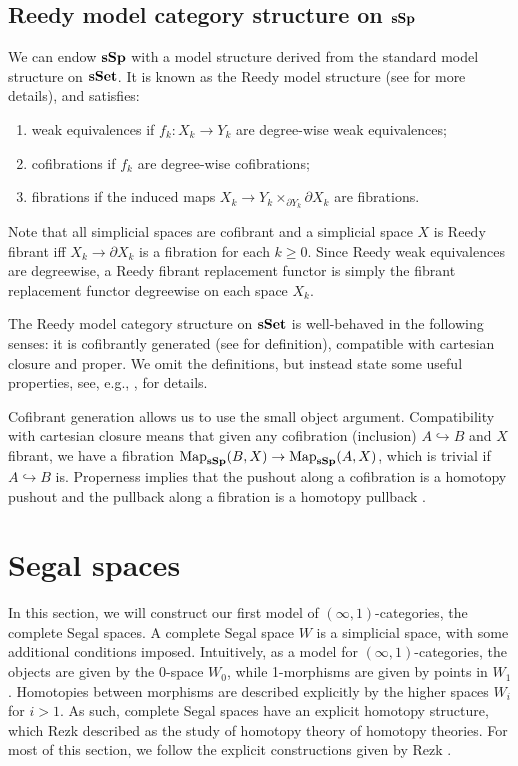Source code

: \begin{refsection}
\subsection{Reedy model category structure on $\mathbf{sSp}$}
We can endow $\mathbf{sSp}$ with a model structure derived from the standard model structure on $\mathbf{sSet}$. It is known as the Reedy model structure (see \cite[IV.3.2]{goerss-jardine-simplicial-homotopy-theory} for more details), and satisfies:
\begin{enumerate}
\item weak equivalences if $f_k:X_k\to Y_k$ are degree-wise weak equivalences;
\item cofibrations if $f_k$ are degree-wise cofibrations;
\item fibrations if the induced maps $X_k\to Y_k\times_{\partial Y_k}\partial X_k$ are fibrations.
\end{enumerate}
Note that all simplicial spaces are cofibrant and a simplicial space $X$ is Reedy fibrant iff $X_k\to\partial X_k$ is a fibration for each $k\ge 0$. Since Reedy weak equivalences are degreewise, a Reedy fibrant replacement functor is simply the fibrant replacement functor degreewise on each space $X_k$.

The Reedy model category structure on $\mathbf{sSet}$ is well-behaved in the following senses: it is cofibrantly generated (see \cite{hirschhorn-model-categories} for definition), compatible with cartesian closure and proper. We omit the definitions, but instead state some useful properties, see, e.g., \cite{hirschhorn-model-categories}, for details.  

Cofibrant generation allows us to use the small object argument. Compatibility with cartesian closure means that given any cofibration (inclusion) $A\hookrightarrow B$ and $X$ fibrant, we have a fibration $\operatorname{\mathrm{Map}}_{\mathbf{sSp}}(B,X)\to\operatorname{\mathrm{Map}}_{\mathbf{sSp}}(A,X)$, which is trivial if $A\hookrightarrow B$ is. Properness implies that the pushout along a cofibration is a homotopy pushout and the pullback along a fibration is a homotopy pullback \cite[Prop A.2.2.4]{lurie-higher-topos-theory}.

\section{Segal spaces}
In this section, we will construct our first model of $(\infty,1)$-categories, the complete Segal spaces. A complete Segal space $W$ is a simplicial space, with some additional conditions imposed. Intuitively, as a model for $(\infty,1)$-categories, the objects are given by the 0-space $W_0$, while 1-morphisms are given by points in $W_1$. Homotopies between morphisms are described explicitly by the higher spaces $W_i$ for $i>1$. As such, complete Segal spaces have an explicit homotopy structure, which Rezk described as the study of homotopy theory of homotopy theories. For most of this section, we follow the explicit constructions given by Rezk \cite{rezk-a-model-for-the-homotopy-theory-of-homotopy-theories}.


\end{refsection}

EXERCISE PROMPT:
Above are the records; reproduce them exactly and leave out the pictures.

ANSWER AREA:
Source code

: \begin{refsection}
\subsection{Reedy model category structure on $\mathbf{sSp}$}
We can endow $\mathbf{sSp}$ with a model structure derived from the standard model structure on $\mathbf{sSet}$. It is known as the Reedy model structure (see \cite[IV.3.2]{goerss-jardine-simplicial-homotopy-theory} for more details), and satisfies:
\begin{enumerate}
\item weak equivalences if $f_k:X_k\to Y_k$ are degree-wise weak equivalences;
\item cofibrations if $f_k$ are degree-wise cofibrations;
\item fibrations if the induced maps $X_k\to Y_k\times_{\partial Y_k}\partial X_k$ are fibrations.
\end{enumerate}
Note that all simplicial spaces are cofibrant and a simplicial space $X$ is Reedy fibrant iff $X_k\to\partial X_k$ is a fibration for each $k\ge 0$. Since Reedy weak equivalences are degreewise, a Reedy fibrant replacement functor is simply the fibrant replacement functor degreewise on each space $X_k$.

The Reedy model category structure on $\mathbf{sSet}$ is well-behaved in the following senses: it is cofibrantly generated (see \cite{hirschhorn-model-categories} for definition), compatible with cartesian closure and proper. We omit the definitions, but instead state some useful properties, see, e.g., \cite{hirschhorn-model-categories}, for details.  

Cofibrant generation allows us to use the small object argument. Compatibility with cartesian closure means that given any cofibration (inclusion) $A\hookrightarrow B$ and $X$ fibrant, we have a fibration $\operatorname{\mathrm{Map}}_{\mathbf{sSp}}(B,X)\to\operatorname{\mathrm{Map}}_{\mathbf{sSp}}(A,X)$, which is trivial if $A\hookrightarrow B$ is. Properness implies that the pushout along a cofibration is a homotopy pushout and the pullback along a fibration is a homotopy pullback \cite[Prop A.2.2.4]{lurie-higher-topos-theory}.

\section{Segal spaces}
In this section, we will construct our first model of $(\infty,1)$-categories, the complete Segal spaces. A complete Segal space $W$ is a simplicial space, with some additional conditions imposed. Intuitively, as a model for $(\infty,1)$-categories, the objects are given by the 0-space $W_0$, while 1-morphisms are given by points in $W_1$. Homotopies between morphisms are described explicitly by the higher spaces $W_i$ for $i>1$. As such, complete Segal spaces have an explicit homotopy structure, which Rezk described as the study of homotopy theory of homotopy theories. For most of this section, we follow the explicit constructions given by Rezk \cite{rezk-a-model-for-the-homotopy-theory-of-homotopy-theories}.


\end{refsection}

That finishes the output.